The call goes straight to voicemail. Who else? Niko? I don’t want to disturb them. There’s only one person who might possibly still be awake, and I chew the inside of my mouth as I tap the contact.
‘Kit?’ Tia’s voice is tiny through the rain, the drop of a needle against the roaring torrent.
‘Are you still out?’ I have to shout to be heard over the rain. ‘My ride broke down.’
A pause. ‘I can be there in half an hour if you give me your coordinates.’
‘I’ll text you.’
‘Okay.’ The line beeps. My mind kicks into gear. There’s no need for Tia to know I’m at the columbarium in case she puts two and two together and realizes why I’m here in the first place.
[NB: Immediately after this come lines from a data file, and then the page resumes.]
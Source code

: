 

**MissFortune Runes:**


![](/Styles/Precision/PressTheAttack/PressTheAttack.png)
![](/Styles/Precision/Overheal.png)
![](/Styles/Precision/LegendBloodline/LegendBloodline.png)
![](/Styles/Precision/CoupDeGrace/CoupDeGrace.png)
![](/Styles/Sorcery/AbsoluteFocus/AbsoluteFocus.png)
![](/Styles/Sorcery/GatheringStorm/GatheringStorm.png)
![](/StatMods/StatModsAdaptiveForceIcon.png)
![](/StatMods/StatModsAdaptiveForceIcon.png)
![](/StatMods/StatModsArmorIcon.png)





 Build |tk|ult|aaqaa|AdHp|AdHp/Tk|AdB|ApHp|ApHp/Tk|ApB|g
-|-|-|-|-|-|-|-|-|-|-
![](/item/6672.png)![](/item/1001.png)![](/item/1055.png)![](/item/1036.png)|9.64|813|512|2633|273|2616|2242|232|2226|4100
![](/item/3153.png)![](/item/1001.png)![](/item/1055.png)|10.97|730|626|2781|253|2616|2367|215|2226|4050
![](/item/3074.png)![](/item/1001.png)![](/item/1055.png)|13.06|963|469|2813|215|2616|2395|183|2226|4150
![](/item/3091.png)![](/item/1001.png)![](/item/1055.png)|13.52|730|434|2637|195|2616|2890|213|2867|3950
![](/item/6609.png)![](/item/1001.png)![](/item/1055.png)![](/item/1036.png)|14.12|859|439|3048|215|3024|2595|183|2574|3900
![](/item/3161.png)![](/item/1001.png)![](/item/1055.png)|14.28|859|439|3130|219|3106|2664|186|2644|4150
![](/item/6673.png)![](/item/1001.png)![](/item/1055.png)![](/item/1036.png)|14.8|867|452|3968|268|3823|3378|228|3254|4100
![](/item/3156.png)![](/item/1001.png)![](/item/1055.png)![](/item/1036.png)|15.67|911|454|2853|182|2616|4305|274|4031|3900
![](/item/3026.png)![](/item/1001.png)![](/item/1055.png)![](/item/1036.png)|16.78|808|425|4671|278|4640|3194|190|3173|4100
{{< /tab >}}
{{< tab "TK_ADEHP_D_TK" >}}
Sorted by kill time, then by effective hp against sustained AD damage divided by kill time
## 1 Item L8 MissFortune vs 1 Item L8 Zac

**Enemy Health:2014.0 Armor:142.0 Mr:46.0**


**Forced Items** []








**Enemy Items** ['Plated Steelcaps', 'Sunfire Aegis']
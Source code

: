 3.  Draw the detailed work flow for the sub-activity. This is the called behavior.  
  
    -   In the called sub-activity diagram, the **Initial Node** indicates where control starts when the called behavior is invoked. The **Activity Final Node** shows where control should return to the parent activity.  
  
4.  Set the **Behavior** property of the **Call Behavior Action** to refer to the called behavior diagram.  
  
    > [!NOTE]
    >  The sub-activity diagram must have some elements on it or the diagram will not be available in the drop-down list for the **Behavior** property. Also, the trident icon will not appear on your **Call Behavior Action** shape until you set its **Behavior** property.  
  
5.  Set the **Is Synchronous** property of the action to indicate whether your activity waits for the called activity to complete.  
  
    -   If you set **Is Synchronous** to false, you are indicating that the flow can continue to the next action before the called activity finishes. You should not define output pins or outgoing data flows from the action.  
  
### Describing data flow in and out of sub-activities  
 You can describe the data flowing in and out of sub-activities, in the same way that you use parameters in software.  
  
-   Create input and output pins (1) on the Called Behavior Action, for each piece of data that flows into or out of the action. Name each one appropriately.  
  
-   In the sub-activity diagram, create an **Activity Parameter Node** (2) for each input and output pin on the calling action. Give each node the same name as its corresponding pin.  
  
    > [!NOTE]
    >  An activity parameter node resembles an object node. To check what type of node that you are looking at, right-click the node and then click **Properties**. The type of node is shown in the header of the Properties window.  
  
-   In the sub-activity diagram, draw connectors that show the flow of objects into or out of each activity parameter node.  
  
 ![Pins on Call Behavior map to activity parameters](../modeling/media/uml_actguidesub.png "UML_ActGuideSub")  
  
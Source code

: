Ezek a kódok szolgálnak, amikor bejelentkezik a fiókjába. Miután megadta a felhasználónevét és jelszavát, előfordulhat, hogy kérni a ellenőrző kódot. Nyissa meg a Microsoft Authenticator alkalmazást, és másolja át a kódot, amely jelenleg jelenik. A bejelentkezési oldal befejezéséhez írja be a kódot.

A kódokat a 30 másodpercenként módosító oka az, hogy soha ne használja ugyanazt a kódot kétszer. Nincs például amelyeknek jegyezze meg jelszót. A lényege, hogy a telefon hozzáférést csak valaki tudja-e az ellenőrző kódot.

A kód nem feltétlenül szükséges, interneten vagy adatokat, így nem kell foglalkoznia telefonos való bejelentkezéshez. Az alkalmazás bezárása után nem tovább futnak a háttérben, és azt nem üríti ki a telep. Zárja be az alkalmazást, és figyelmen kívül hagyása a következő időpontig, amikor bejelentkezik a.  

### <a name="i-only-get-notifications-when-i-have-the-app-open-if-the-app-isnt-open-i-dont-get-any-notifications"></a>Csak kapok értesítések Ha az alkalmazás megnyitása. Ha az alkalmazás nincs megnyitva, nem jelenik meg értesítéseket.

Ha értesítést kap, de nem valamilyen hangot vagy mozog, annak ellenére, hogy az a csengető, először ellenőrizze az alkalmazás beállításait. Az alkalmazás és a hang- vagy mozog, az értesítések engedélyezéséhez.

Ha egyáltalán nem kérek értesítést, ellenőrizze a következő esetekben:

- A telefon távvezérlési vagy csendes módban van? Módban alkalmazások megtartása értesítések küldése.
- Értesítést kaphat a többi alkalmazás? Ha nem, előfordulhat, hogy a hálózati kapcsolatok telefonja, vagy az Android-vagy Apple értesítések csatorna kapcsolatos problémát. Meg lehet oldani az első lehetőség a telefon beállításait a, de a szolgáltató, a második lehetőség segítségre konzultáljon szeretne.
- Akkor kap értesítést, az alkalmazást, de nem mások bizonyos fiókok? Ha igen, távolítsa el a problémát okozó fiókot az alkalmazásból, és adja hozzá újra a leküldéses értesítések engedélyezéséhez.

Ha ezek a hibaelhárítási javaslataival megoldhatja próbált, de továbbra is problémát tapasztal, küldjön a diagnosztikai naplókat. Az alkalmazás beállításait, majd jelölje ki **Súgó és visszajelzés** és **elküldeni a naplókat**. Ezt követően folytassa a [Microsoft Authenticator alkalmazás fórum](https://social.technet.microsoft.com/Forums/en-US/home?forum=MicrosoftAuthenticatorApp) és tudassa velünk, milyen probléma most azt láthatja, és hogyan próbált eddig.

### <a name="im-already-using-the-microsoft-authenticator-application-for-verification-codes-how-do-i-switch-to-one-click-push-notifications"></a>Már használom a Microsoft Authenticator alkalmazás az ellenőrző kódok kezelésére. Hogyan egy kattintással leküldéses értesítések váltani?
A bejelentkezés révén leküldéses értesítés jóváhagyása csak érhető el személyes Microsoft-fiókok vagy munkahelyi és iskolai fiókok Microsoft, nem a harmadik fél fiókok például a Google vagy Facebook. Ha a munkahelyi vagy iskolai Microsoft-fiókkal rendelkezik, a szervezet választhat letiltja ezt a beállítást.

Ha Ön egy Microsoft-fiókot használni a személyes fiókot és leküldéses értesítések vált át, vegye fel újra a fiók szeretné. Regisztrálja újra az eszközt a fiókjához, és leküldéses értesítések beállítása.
I don’t need nor want that pity right now, and especially not from Tia.
So I give her the name of a bus stop nearby instead, and begin my swift jog over once I’ve sent the text.
The run warms me up temporarily, but for a tropical country, Singapore is frigid at night.
I stand tight against the bus shelter, listen to the trees whip around in the storm, my shoes squelching in the growing puddles.
The shelter’s roof barely staves off the rain, and the wind wicks heat off my skin the second my body tries to regulate itself.
Overhead, the fluorescent light flickers weakly.
By the time a white car rolls up to the stop, I’m shivering again, hands tucked under my elbows.
The car window rolls down.
Tia’s eyes are wide, her jaw parted, and she scans me with a scrutiny tinged by disbelief. ‘You’re soaked, are you okay? Get in.’
The air conditioning is blasted all the way up. It hits me as I slide in, my butt soaking the luxury pleather seat.
Tia glances down at the rapidly expanding puddle I leave, but she doesn’t comment. Her eyes trace the road ahead, obscured by sheets of rain, her shoulders tense.
‘Bunny,’ I try to say when we hit a red light. My teeth chatter too hard and the word distorts in a garbled mutter.
‘What?’ Tia glances over, and baulks. ‘Jesus Christ, I’m so sorry. Give me a second.’ She switches off the air conditioning and grabs around in the back of the car until she produces a towel. ‘Don’t worry – it’s clean.’